* **Work required**:
Nothing but the lines from the one containing "a parallel block**chain**" through the one containing "parachain slot?** |", both included, should be given again, each exactly as written below.

* **Task input**:

====

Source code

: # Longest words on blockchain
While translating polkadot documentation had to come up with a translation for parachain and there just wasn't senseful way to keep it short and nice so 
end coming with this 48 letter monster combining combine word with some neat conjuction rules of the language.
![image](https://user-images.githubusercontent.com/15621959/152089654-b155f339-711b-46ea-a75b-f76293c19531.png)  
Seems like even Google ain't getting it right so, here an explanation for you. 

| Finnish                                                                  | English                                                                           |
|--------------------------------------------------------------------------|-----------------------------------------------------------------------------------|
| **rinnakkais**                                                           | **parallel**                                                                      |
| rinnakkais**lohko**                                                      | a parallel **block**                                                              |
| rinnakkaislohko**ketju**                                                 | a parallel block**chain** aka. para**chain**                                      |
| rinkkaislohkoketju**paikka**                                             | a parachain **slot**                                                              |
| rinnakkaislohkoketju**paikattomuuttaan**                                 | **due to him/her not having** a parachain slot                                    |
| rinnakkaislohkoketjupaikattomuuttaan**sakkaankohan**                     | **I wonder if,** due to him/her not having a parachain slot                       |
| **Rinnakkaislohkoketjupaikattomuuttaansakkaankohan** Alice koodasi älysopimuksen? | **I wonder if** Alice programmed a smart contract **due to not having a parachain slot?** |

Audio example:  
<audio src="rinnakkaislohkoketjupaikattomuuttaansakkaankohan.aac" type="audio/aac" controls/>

====

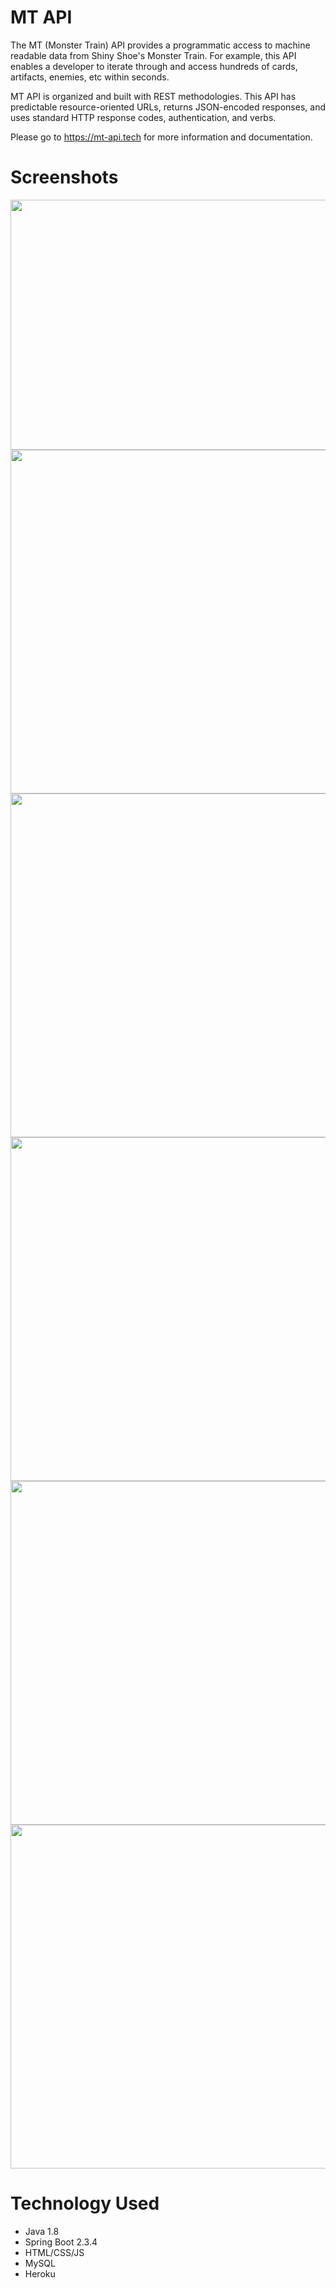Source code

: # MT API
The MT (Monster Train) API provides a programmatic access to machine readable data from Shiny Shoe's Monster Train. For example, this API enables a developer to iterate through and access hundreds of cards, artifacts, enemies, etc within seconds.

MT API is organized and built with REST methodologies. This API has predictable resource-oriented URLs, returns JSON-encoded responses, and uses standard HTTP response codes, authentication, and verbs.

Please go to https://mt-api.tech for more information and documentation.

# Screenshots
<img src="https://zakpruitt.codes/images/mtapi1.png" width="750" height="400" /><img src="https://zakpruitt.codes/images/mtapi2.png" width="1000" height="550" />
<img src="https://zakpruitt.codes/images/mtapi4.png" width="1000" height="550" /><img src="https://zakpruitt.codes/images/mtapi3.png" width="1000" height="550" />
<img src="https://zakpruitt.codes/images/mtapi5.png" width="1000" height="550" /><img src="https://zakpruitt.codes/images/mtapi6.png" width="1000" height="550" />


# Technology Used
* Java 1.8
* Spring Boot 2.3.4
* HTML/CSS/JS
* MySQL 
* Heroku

====

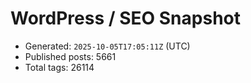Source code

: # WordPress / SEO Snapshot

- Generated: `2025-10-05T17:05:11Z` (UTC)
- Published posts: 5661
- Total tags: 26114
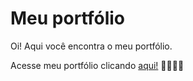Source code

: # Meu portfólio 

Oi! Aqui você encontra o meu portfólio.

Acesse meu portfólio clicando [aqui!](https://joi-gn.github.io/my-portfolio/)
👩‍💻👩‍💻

====

* **Exercise result**:
| rinnakkaislohko**ketju**                                                 | a parallel block**chain** aka. para**chain**                                      |
| rinkkaislohkoketju**paikka**                                             | a parachain **slot**                                                              |
| rinnakkaislohkoketju**paikattomuuttaan**                                 | **due to him/her not having** a parachain slot                                    |
| rinnakkaislohkoketjupaikattomuuttaan**sakkaankohan**                     | **I wonder if,** due to him/her not having a parachain slot                       |
| **Rinnakkaislohkoketjupaikattomuuttaansakkaankohan** Alice koodasi älysopimuksen? | **I wonder if** Alice programmed a smart contract **due to not having a parachain slot?** |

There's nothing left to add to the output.